05 April 2006 | Anusha Bradley
UK services firms experienced a sharp rise in activity in March due to strong growth in new business.
The CIPS/RBS Purchasing Managers' Index (PMI), in which an index above 50 indicates growth, recorded a reading of 57.4. This was slightly down from February's 22-month high of 58.9.
The new business index posted a reading of 57.2, as increased sales and marketing campaigns helped companies to win new contracts.
Soaring labour and utilities prices led to the sharpest acceleration of input cost inflation in six months, driving up overall operating costs. This was reflected in the input prices index, which reached a six-month high of 60.8.
However, a number of firms reported that robust demand for services meant they were able to cover the increased input costs.

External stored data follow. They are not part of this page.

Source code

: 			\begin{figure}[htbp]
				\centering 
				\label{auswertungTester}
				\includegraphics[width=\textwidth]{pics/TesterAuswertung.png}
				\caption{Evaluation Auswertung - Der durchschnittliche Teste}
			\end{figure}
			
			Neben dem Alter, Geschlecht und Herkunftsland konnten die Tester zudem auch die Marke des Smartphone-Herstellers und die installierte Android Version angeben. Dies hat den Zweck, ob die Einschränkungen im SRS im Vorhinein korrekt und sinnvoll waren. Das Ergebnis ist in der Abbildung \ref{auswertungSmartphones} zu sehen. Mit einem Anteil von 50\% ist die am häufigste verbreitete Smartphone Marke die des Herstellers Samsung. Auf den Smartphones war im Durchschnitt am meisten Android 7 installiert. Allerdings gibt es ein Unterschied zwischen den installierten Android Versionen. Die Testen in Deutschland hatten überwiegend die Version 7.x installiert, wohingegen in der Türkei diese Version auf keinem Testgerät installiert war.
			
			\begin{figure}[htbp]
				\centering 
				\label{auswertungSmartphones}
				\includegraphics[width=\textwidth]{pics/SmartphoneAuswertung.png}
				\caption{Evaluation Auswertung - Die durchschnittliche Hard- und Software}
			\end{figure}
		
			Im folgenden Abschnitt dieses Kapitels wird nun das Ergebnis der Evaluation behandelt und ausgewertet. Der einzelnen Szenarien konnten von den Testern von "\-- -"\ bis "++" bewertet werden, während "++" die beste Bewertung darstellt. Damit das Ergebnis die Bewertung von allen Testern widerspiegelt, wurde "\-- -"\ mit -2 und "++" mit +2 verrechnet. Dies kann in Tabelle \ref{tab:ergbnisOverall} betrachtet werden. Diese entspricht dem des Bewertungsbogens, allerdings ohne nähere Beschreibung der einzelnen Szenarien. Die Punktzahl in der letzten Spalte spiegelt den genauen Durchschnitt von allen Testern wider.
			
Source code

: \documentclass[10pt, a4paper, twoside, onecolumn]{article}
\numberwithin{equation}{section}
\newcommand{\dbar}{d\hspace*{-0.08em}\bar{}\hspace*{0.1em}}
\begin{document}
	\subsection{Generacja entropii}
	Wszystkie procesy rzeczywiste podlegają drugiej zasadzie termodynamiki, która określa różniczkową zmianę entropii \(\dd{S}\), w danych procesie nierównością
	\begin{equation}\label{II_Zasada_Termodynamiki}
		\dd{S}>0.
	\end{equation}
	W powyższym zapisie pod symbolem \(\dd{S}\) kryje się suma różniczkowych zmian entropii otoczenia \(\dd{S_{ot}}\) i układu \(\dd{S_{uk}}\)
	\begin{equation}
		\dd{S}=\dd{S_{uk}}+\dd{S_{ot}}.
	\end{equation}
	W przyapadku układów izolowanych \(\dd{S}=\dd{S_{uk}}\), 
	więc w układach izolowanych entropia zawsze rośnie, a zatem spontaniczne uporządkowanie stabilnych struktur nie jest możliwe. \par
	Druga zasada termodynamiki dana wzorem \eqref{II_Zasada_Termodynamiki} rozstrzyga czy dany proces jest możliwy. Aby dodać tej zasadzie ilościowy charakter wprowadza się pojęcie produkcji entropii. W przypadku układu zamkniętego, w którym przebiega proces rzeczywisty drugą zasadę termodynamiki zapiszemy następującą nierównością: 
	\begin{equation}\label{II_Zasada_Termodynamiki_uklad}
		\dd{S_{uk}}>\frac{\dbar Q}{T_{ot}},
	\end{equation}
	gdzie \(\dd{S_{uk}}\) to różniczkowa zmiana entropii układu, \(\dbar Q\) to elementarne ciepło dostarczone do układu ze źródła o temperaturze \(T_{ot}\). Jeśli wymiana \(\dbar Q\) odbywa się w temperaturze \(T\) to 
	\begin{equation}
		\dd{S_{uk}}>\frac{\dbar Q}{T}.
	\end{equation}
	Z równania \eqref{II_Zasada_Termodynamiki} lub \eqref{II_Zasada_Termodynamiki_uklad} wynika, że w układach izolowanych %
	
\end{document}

Activity was particularly strong in the financial, IT and business services sectors, compared with more subdued performances in the consumer-orientated hotels & restaurants and personal services sectors.

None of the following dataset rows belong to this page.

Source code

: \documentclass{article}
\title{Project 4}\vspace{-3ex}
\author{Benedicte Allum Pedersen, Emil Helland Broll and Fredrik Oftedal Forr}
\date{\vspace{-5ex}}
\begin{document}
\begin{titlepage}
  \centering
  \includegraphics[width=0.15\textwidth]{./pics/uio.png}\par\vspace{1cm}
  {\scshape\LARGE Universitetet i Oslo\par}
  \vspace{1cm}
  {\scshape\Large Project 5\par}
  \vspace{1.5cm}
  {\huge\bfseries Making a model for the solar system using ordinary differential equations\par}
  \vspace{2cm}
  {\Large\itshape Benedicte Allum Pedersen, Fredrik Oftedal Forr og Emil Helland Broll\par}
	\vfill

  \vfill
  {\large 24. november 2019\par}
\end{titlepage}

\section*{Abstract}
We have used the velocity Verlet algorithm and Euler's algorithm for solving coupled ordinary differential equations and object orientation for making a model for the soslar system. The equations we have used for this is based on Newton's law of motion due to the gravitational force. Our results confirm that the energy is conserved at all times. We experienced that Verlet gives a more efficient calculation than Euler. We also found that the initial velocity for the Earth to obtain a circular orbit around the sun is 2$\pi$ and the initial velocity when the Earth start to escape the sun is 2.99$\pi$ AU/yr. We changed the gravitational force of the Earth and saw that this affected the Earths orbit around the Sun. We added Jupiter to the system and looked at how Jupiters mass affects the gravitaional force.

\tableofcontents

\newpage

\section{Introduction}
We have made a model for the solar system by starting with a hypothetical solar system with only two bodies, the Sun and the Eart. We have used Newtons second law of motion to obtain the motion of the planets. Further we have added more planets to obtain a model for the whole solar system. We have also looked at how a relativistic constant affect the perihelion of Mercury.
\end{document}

The sustained growth of new business placed some pressure on firms' capacity to deliver, and levels of outstanding work rose for the fourth successive month. This drove up employment levels in the UK service sector for the thirty-second month in a row.
There was, however, a fall in business expectations. This index posted a reading of 72.9, its lowest in four months.
Roy Ayliffe, director of professional practice at CIPS said: "Confidence about the future performance of the sector was tempered by fears over the health of the wider UK economy, with spiralling operating costs also contributing to the subdued outlook."